This isn't a "not in my backyard" story.
Those buzzwords don't apply when the backyard is west Lemon Hill the south Sacramento neighborhood afflicted with high poverty and gunfire.
They don't apply when the primary source of jobs the old Campbell's Soup plant is gradually shutting down, and the area is rife with school closures and every urban social ill there is.

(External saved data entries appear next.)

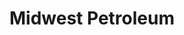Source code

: ---
title: "Midwest Petroleum"
url: /columbia/midwest-petroleum-south-providence-road/
shop: convenience
---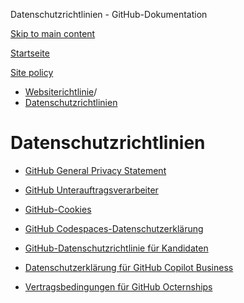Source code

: Datenschutzrichtlinien - GitHub-Dokumentation

[Skip to main content](#main-content)

[Startseite](/de)

[Site policy](/de/site-policy)

* [Websiterichtlinie](/de/site-policy)/
* [Datenschutzrichtlinien](/de/site-policy/privacy-policies)

Datenschutzrichtlinien
==========

* [GitHub General Privacy Statement](/de/site-policy/privacy-policies/github-general-privacy-statement)

* [GitHub Unterauftragsverarbeiter](/de/site-policy/privacy-policies/github-subprocessors)

* [GitHub-Cookies](/de/site-policy/privacy-policies/github-cookies)

* [GitHub Codespaces-Datenschutzerklärung](/de/site-policy/privacy-policies/github-codespaces-privacy-statement)

* [GitHub-Datenschutzrichtlinie für Kandidaten](/de/site-policy/privacy-policies/github-candidate-privacy-policy)

* [Datenschutzerklärung für GitHub Copilot Business](/de/site-policy/privacy-policies/github-copilot-business-privacy-statement)

* [Vertragsbedingungen für GitHub Octernships](/de/site-policy/privacy-policies/github-octernships-terms-of-service)
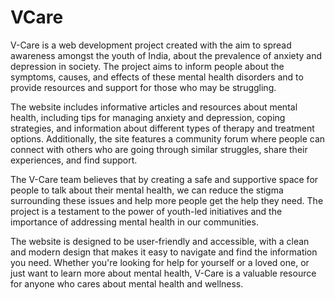 # VCare

V-Care is a web development project created with the aim to spread awareness amongst the youth of India, about the prevalence of anxiety and depression in society. The project aims to inform people about the symptoms, causes, and effects of these mental health disorders and to provide resources and support for those who may be struggling.

The website includes informative articles and resources about mental health, including tips for managing anxiety and depression, coping strategies, and information about different types of therapy and treatment options. Additionally, the site features a community forum where people can connect with others who are going through similar struggles, share their experiences, and find support.

The V-Care team believes that by creating a safe and supportive space for people to talk about their mental health, we can reduce the stigma surrounding these issues and help more people get the help they need. The project is a testament to the power of youth-led initiatives and the importance of addressing mental health in our communities.

The website is designed to be user-friendly and accessible, with a clean and modern design that makes it easy to navigate and find the information you need. Whether you're looking for help for yourself or a loved one, or just want to learn more about mental health, V-Care is a valuable resource for anyone who cares about mental health and wellness.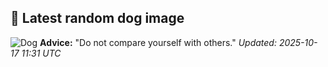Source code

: ## 🐶 Latest random dog image
![Dog](https://images.dog.ceo/breeds/german-shepherd/n02106662_3431.jpg)
**Advice:** "Do not compare yourself with others."
*Updated: 2025-10-17 11:31 UTC*
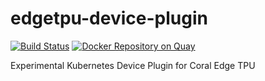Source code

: # edgetpu-device-plugin

[![Build Status](https://cloud.drone.io/api/badges/judahrand/edgetpu-device-plugin/status.svg)](https://cloud.drone.io/judahrand/edgetpu-device-plugin)
[![Docker Repository on Quay](https://ghcr.io/repository/judahrand/edgetpu-device-plugin/status "Docker Repository on Quay")](https://ghcr.io/repository/judahrand/edgetpu-device-plugin)

Experimental Kubernetes Device Plugin for Coral Edge TPU
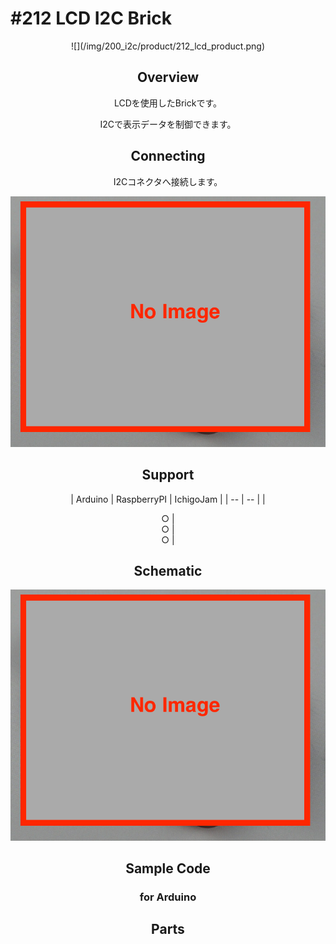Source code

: # #212 LCD I2C Brick

<center>![](/img/200_i2c/product/212_lcd_product.png)
<!--COLORME-->

## Overview
LCDを使用したBrickです。

I2Cで表示データを制御できます。


## Connecting
I2Cコネクタへ接続します。

![](/img/200_i2c/connect/212_lcd_connect.png)

## Support
| Arduino | RaspberryPI | IchigoJam |
| -- | -- |
| <center>○ | <center>○ | <center>○ |

## Schematic
![](/img/200_i2c/schematic/212_lcd_schematic.png)

## Sample Code
### for Arduino

## Parts
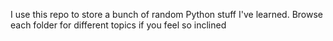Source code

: I use this repo to store a bunch of random Python stuff I've learned. Browse each folder for different topics if you feel so inclined
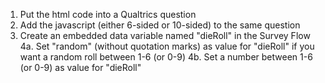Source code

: 1. Put the html code into a Qualtrics question
2. Add the javascript (either 6-sided or 10-sided) to the same question
3. Create an embedded data variable named "dieRoll" in the Survey Flow
4a. Set "random" (without quotation marks) as value for "dieRoll" if you want a random roll between 1-6 (or 0-9)
4b. Set a number between 1-6 (or 0-9) as value for "dieRoll"
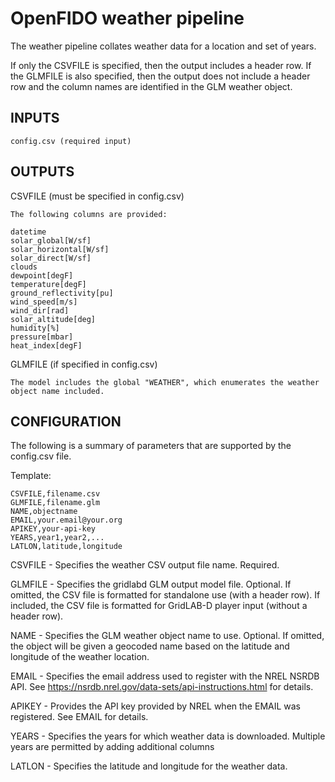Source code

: OpenFIDO weather pipeline
=========================

The weather pipeline collates weather data for a location and set of years.

If only the CSVFILE is specified, then the output includes a header row.  If
the GLMFILE is also specified, then the output does not include a header row
and the column names are identified in the GLM weather object.

INPUTS
------

    config.csv (required input)

OUTPUTS
-------

CSVFILE (must be specified in config.csv)

    The following columns are provided:

    datetime
    solar_global[W/sf]
    solar_horizontal[W/sf]
    solar_direct[W/sf]
    clouds
    dewpoint[degF]
    temperature[degF]
    ground_reflectivity[pu]
    wind_speed[m/s]
    wind_dir[rad]
    solar_altitude[deg]
    humidity[%]
    pressure[mbar]
    heat_index[degF]

GLMFILE (if specified in config.csv)

    The model includes the global "WEATHER", which enumerates the weather
    object name included.

CONFIGURATION
-------------

The following is a summary of parameters that are supported by the config.csv
file.

Template:

    CSVFILE,filename.csv
    GLMFILE,filename.glm
    NAME,objectname
    EMAIL,your.email@your.org
    APIKEY,your-api-key
    YEARS,year1,year2,...
    LATLON,latitude,longitude

CSVFILE - Specifies the weather CSV output file name. Required.

GLMFILE - Specifies the gridlabd GLM output model file. Optional. If omitted,
the CSV file is formatted for standalone use (with a header row). If
included, the CSV file is formatted for GridLAB-D player input (without a
header row).

NAME - Specifies the GLM weather object name to use. Optional. If omitted, the
object will be given a geocoded name based on the latitude and longitude of
the weather location.

EMAIL - Specifies the email address used to register with the NREL NSRDB API.
See https://nsrdb.nrel.gov/data-sets/api-instructions.html for details.

APIKEY - Provides the API key provided by NREL when the EMAIL was registered.
See EMAIL for details.

YEARS - Specifies the years for which weather data is downloaded.  Multiple years
are permitted by adding additional columns

LATLON - Specifies the latitude and longitude for the weather data.
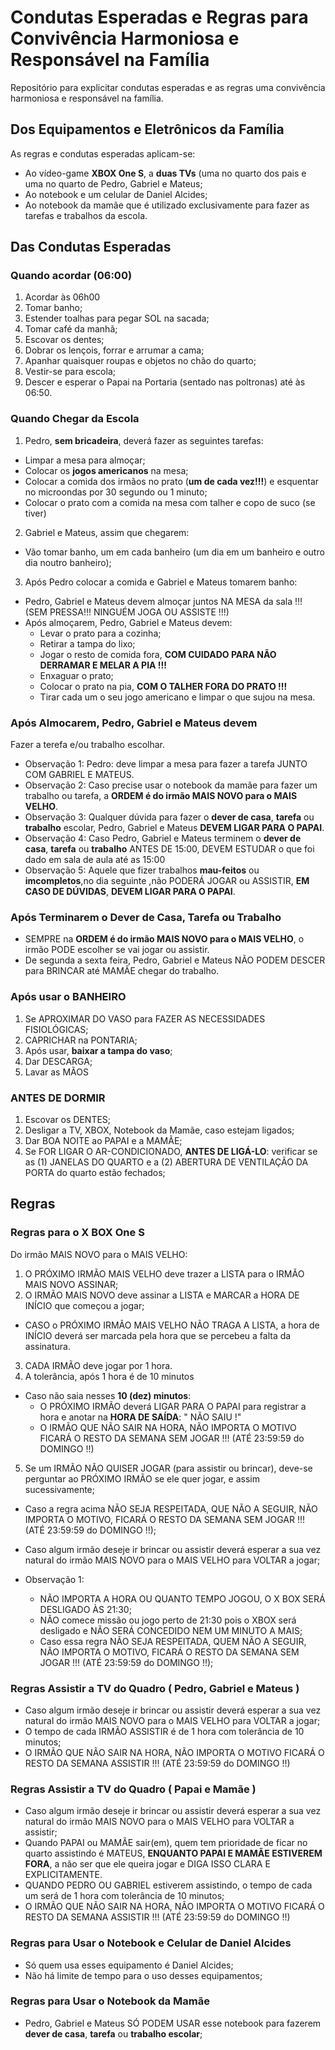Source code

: # Condutas Esperadas e Regras para Convivência Harmoniosa e Responsável na Família
Repositório para explicitar condutas esperadas e as regras uma convivência harmoniosa e responsável na família.

## Dos Equipamentos e Eletrônicos da Família

As regras e condutas esperadas aplicam-se:
- Ao vídeo-game **XBOX One S**, a **duas TVs** (uma no quarto dos pais e uma no quarto de Pedro, Gabriel e Mateus;
- Ao notebook e um celular de Daniel Alcides;
- Ao notebook da mamãe que é utilizado exclusivamente para fazer as tarefas e trabalhos da escola.

## Das Condutas Esperadas

### Quando acordar (06:00)

1. Acordar às 06h00
2. Tomar banho;
3. Estender toalhas para pegar SOL na sacada;
4. Tomar café da manhã;
5. Escovar os dentes;
6. Dobrar os lençois, forrar e arrumar a cama;
7. Apanhar quaisquer roupas e objetos no chão do quarto;
8. Vestir-se para escola;
9. Descer e esperar o Papai na Portaria (sentado nas poltronas) até às 06:50.

### Quando Chegar da Escola

1. Pedro, **sem bricadeira**, deverá fazer as seguintes tarefas:
  - Limpar a mesa para almoçar;
  - Colocar os **jogos americanos** na mesa; 
  - Colocar a comida dos irmãos no prato (**um de cada vez!!!**) e esquentar no microondas por 30 segundo ou 1 minuto;
  - Colocar o prato com a comida na mesa com talher e copo de suco (se tiver)
2. Gabriel e Mateus, assim que chegarem:
  - Vão tomar banho, um em cada banheiro (um dia em um banheiro e outro dia noutro banheiro);
3. Após Pedro colocar a comida e Gabriel e Mateus tomarem banho:
  - Pedro, Gabriel e Mateus devem almoçar juntos NA MESA da sala !!! (SEM PRESSA!!! NINGUÉM JOGA OU ASSISTE !!!)
  - Após almoçarem, Pedro, Gabriel e Mateus devem:
    - Levar o prato para a cozinha;
    - Retirar a tampa do lixo;
    - Jogar o resto de comida fora, **COM CUIDADO PARA NÃO DERRAMAR E MELAR A PIA !!!**
    - Enxaguar o prato;
    - Colocar o prato na pia, **COM O TALHER FORA DO PRATO !!!**
    - Tirar cada um o seu jogo americano e limpar o que sujou na mesa.

### Após Almocarem, Pedro, Gabriel e Mateus devem

Fazer a terefa e/ou trabalho escolhar.

- Observação 1: Pedro: deve limpar a mesa para fazer a tarefa JUNTO COM GABRIEL E MATEUS.
- Observação 2: Caso precise usar o notebook da mamãe para fazer um trabalho ou tarefa, a **ORDEM é do irmão MAIS NOVO para o MAIS VELHO**.
- Observação 3: Qualquer dúvida para fazer o **dever de casa**, **tarefa** ou **trabalho** escolar, Pedro, Gabriel e Mateus **DEVEM LIGAR PARA O PAPAI**.
- Observação 4: Caso Pedro, Gabriel e Mateus terminem o **dever de casa**, **tarefa** ou **trabalho** ANTES DE 15:00, DEVEM ESTUDAR o que foi dado em sala de aula até as 15:00
- Observação 5: Aquele que fizer trabalhos **mau-feitos** ou **imcompletos**,no dia seguinte ,não PODERÁ JOGAR ou ASSISTIR, **EM CASO DE DÚVIDAS**, **DEVEM LIGAR PARA O PAPAI**.

### Após Terminarem o Dever de Casa, Tarefa ou Trabalho

- SEMPRE na **ORDEM é do irmão MAIS NOVO para o MAIS VELHO**, o irmão PODE escolher se vai jogar ou assistir.
- De segunda a sexta feira, Pedro, Gabriel e Mateus NÃO PODEM DESCER para BRINCAR até MAMÃE chegar do trabalho.

### Após usar o BANHEIRO

1. Se APROXIMAR DO VASO para FAZER AS NECESSIDADES FISIOLÓGICAS;
2. CAPRICHAR na PONTARIA;
3. Após usar, **baixar a tampa do vaso**;
5. Dar DESCARGA;
6. Lavar as MÃOS

### ANTES DE DORMIR

1. Escovar os DENTES;
2. Desligar a TV, XBOX, Notebook da Mamãe, caso estejam ligados;
3. Dar BOA NOITE ao PAPAI e a MAMÃE;
4. Se FOR LIGAR O AR-CONDICIONADO, **ANTES DE LIGÁ-LO**: verificar se as (1) JANELAS DO QUARTO e a (2) ABERTURA DE VENTILAÇÃO DA PORTA do quarto estão fechados;

## Regras

### Regras para o X BOX One S

Do irmão MAIS NOVO para o MAIS VELHO:

1. O PRÓXIMO IRMÃO MAIS VELHO deve trazer a LISTA para o IRMÃO MAIS NOVO ASSINAR;
2. O IRMÃO MAIS NOVO deve assinar a LISTA e MARCAR a HORA DE INÍCIO que começou a jogar;
  - CASO o PRÓXIMO IRMÃO MAIS VELHO NÃO TRAGA A LISTA, a hora de INÍCIO deverá ser marcada pela hora que se percebeu a falta da assinatura.
3. CADA IRMÃO deve jogar por 1 hora.
4. A tolerância, após 1 hora é de 10 minutos
  - Caso não saia nesses **10 (dez) minutos**:
    - O PRÓXIMO IRMÃO deverá LIGAR PARA O PAPAI para registrar a hora e anotar na **HORA DE SAÍDA**: " NÃO SAIU !"
    - O IRMÃO QUE NÃO SAIR NA HORA, NÃO IMPORTA O MOTIVO FICARÁ O RESTO DA SEMANA SEM JOGAR !!! (ATÉ 23:59:59 do DOMINGO !!) 
5. Se um IRMÃO NÃO QUISER JOGAR (para assistir ou brincar), deve-se perguntar ao PRÓXIMO IRMÃO se ele quer jogar, e assim sucessivamente;
  - Caso a regra acima NÃO SEJA RESPEITADA, QUE NÃO A SEGUIR, NÃO IMPORTA O MOTIVO, FICARÁ O RESTO DA SEMANA SEM JOGAR !!! (ATÉ 23:59:59 do DOMINGO !!);
  - Caso algum irmão deseje ir brincar ou assistir deverá esperar a sua vez natural do irmão MAIS NOVO para o MAIS VELHO para VOLTAR a jogar;

- Observação 1:
  - NÃO IMPORTA A HORA OU QUANTO TEMPO JOGOU, O X BOX SERÁ DESLIGADO ÀS 21:30;
  - NÃO comece missão ou jogo perto de 21:30 pois o XBOX será desligado e NÃO SERÁ CONCEDIDO NEM UM MINUTO A MAIS;
  - Caso essa regra NÃO SEJA RESPEITADA, QUEM NÃO A SEGUIR, NÃO IMPORTA O MOTIVO, FICARÁ O RESTO DA SEMANA SEM JOGAR !!! (ATÉ 23:59:59 do DOMINGO !!);

### Regras Assistir a TV do Quadro ( Pedro, Gabriel e Mateus )

- Caso algum irmão deseje ir brincar ou assistir deverá esperar a sua vez natural do irmão MAIS NOVO para o MAIS VELHO para VOLTAR a jogar;
- O tempo de cada IRMÃO ASSISTIR é de 1 hora com tolerância de 10 minutos;
- O IRMÃO QUE NÃO SAIR NA HORA, NÃO IMPORTA O MOTIVO FICARÁ O RESTO DA SEMANA ASSISTIR !!! (ATÉ 23:59:59 do DOMINGO !!)

### Regras Assistir a TV do Quadro ( Papai e Mamãe )

- Caso algum irmão deseje ir brincar ou assistir deverá esperar a sua vez natural do irmão MAIS NOVO para o MAIS VELHO para VOLTAR a assistir;
- Quando PAPAI ou MAMÃE sair(em), quem tem prioridade de ficar no quarto assistindo é MATEUS, **ENQUANTO PAPAI E MAMÃE ESTIVEREM FORA**, a não ser que ele queira jogar e DIGA ISSO CLARA E EXPLICITAMENTE.
- QUANDO PEDRO OU GABRIEL estiverem assistindo, o tempo de cada um será de 1 hora com tolerância de 10 minutos;
- O IRMÃO QUE NÃO SAIR NA HORA, NÃO IMPORTA O MOTIVO FICARÁ O RESTO DA SEMANA ASSISTIR !!! (ATÉ 23:59:59 do DOMINGO !!)

### Regras para Usar o Notebook e Celular de Daniel Alcides

- Só quem usa esses equipamento é Daniel Alcides;
- Não há limite de tempo para o uso desses equipamentos; 

### Regras para Usar o Notebook da Mamãe

- Pedro, Gabriel e Mateus SÓ PODEM USAR esse notebook para fazerem **dever de casa**, **tarefa** ou **trabalho escolar**;


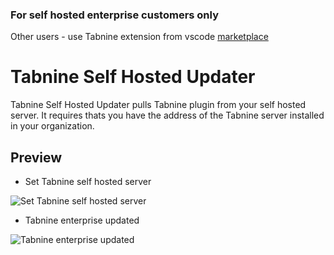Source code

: ### For self hosted enterprise customers only
Other users - use Tabnine extension from vscode [marketplace](https://marketplace.visualstudio.com/items?itemName=TabNine.tabnine-vscode)
# Tabnine Self Hosted Updater

Tabnine Self Hosted Updater pulls Tabnine plugin from your self hosted server. It requires thats you have the address of the Tabnine server installed in your organization.

## Preview

- Set Tabnine self hosted server

![Set Tabnine self hosted server](https://github.com/codota/tabnine-vscode-self-hosted-updater/blob/main/images/self-hosted-server-input.png)

- Tabnine enterprise updated

![Tabnine enterprise updated](https://github.com/codota/tabnine-vscode-self-hosted-updater/blob/main/images/tabnine-enterprise-updated.png)
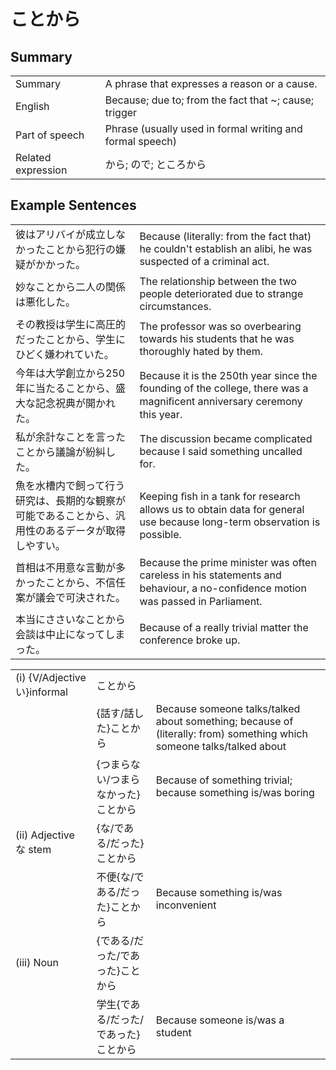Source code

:# ことから

## Summary

<table><tr>   <td>Summary</td>   <td>A phrase that expresses a reason or a cause.</td></tr><tr>   <td>English</td>   <td>Because; due to; from the fact that ~; cause; trigger</td></tr><tr>   <td>Part of speech</td>   <td>Phrase (usually used in formal writing and formal speech)</td></tr><tr>   <td>Related expression</td>   <td>から; ので; ところから</td></tr></table>

## Example Sentences

<table><tr>   <td>彼はアリバイが成立しなかったことから犯行の嫌疑がかかった。</td>   <td>Because (literally: from the fact that) he couldn't establish an alibi, he was suspected of a criminal act.</td></tr><tr>   <td>妙なことから二人の関係は悪化した。</td>   <td>The relationship between the two people deteriorated due to strange circumstances.</td></tr><tr>   <td>その教授は学生に高圧的だったことから、学生にひどく嫌われていた。</td>   <td>The professor was so overbearing towards his students that he was thoroughly hated by them.</td></tr><tr>   <td>今年は大学創立から250年に当たることから、盛大な記念祝典が開かれた。</td>   <td>Because it is the 250th year since the founding of the college, there was a magniﬁcent anniversary ceremony this year.</td></tr><tr>   <td>私が余計なことを言ったことから議論が紛糾した。</td>   <td>The discussion became complicated because I said something uncalled for.</td></tr><tr>   <td>魚を水槽内で飼って行う研究は、長期的な観察が可能であることから、汎用性のあるデータが取得しやすい。</td>   <td>Keeping ﬁsh in a tank for research allows us to obtain data for general use because long-term observation is possible.</td></tr><tr>   <td>首相は不用意な言動が多かったことから、不信任案が議会で可決された。</td>   <td>Because the prime minister was often careless in his statements and behaviour, a no-conﬁdence motion was passed in Parliament.</td></tr><tr>   <td>本当にささいなことから会談は中止になってしまった。</td>   <td>Because of a really trivial matter the conference broke up.</td></tr></table>

<table class="table"><tbody><tr class="tr head"><td class="td"><span class="numbers">(i)</span> <span class="bold">{V/Adjectiveい}informal</span></td><td class="td"><span class="concept">ことから</span></td><td class="td"></td></tr><tr class="tr"><td class="td"></td><td class="td"><span>{話す/話した}</span><span class="concept">ことから</span></td><td class="td"><span>Because someone talks/talked about something; because of (literally: from) something which someone talks/talked about</span></td></tr><tr class="tr"><td class="td"></td><td class="td"><span>{つまらない/つまらなかった}</span><span class="concept">ことから</span></td><td class="td"><span>Because of something trivial; because something is/was boring</span></td></tr><tr class="tr head"><td class="td"><span class="numbers">(ii)</span> <span class="bold">Adjective な stem</span></td><td class="td"><span>{な/である/だった}</span><span class="concept">ことから</span></td><td class="td"></td></tr><tr class="tr"><td class="td"></td><td class="td"><span>不便{な/である/だった}</span><span class="concept">ことから</span></td><td class="td"><span>Because something is/was inconvenient</span></td></tr><tr class="tr head"><td class="td"><span class="numbers">(iii)</span> <span class="bold">Noun</span></td><td class="td"><span>{である/だった/であった}</span><span class="concept">ことから</span></td><td class="td"></td></tr><tr class="tr"><td class="td"></td><td class="td"><span>学生{である/だった/であった}</span><span class="concept">ことから</span></td><td class="td"><span>Because someone is/was a student</span></td></tr></tbody></table>

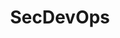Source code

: ---
layout: posts_by_category
categories: secdevops
title: SecDevOps
permalink: /category/secdevops
---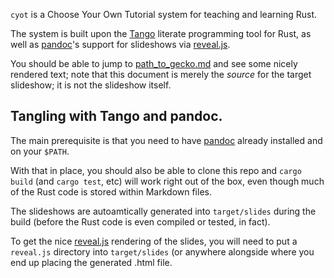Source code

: `cyot` is a Choose Your Own Tutorial system for teaching and learning Rust.

The system is built upon the [Tango] literate programming tool for Rust,
as well as [pandoc]'s support for slideshows via [reveal.js].

[Tango]: https://github.com/pnkfelix/tango/
[pandoc]: http://pandoc.org/
[reveal.js]: http://lab.hakim.se/reveal-js/

You should be able to jump to [path_to_gecko.md] and see some nicely
rendered text; note that this document is merely the *source* for the
target slideshow; it is not the slideshow itself.

[path_to_gecko.md]: src/tutorial/path_to_gecko.md

## Tangling with Tango and pandoc.

The main prerequisite is that you need to have [pandoc] already
installed and on your `$PATH`.

With that in place, you should also be able to clone this repo and
`cargo build` (and `cargo test`, etc) will work right out of the box,
even though much of the Rust code is stored within Markdown files.

The slideshows are autoamtically generated into `target/slides` during
the build (before the Rust code is even compiled or tested, in fact).

To get the nice [reveal.js] rendering of the slides, you will need to
put a `reveal.js` directory into `target/slides` (or anywhere
alongside where you end up placing the generated .html file.
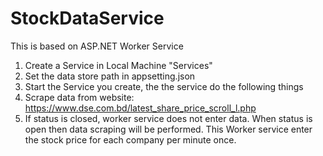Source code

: # StockDataService
This is based on ASP.NET Worker Service

1. Create a Service in Local Machine "Services"  
2. Set the data store path in appsetting.json
3. Start the Service you create, the the service do the following things
4. Scrape data from website: https://www.dse.com.bd/latest_share_price_scroll_l.php
5. If status is closed, worker service does not enter data. When status is open then data scraping will be performed.
            This Worker service enter the stock price for each company per minute once.
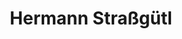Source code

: ---
title: "Hermann Straßgütl"
url: /wasserburg-am-inn/hermann-strassguetl-bahnhofstrasse/
shop: Bäckerei
---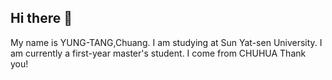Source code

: ## Hi there 👋

<!--
**m136070018/m136070018** is a ✨ _special_ ✨ repository because its `README.md` (this file) appears on your GitHub profile.

Here are some ideas to get you started:

- 🔭 I’m currently working on ...
- 🌱 I’m currently learning ...
- 👯 I’m looking to collaborate on ...
- 🤔 I’m looking for help with ...
- 💬 Ask me about ...
- 📫 How to reach me: ...
- 😄 Pronouns: ...
- ⚡ Fun fact: ...
-->



My name is YUNG-TANG,Chuang.
I am studying at Sun Yat-sen University.
I am currently a first-year master's student.
I come from CHUHUA
Thank you!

If you tried to put a halfway house for felons in a well-heeled Sacramento neighborhood and the neighbors pushed back, then it might be a NIMBY situation.
But a halfway house would never be proposed in one of Sacramento's nicer neighborhoods.
That's not how the state capital works.
Here, we dump social service programs near poor people.
And it's not just me saying it.
"Sacramento is shaped by a long-standing pattern of racial segregation," said Jesus Hernandez, a University of California, Davis, sociologist who has written eloquently on the pattern of disparities in Sacramento neighborhoods.
It's not that a halfway house designed to help felons re-enter society is a terrible idea, Hernandez said. "We need these programs."
The problem is that putting one on Martin Luther King Jr. Boulevard and 43rd Avenue is unfair and the way it's always done in Sacramento.
For now, west Lemon Hill residents have done well to force the Sacramento County Planning Commission to delay a decision on whether to approve a re-entry facility for 50 federal parolees, whose crimes include drug trafficking and bank robbery, at the site. The commission will revisit the issue Feb. 21.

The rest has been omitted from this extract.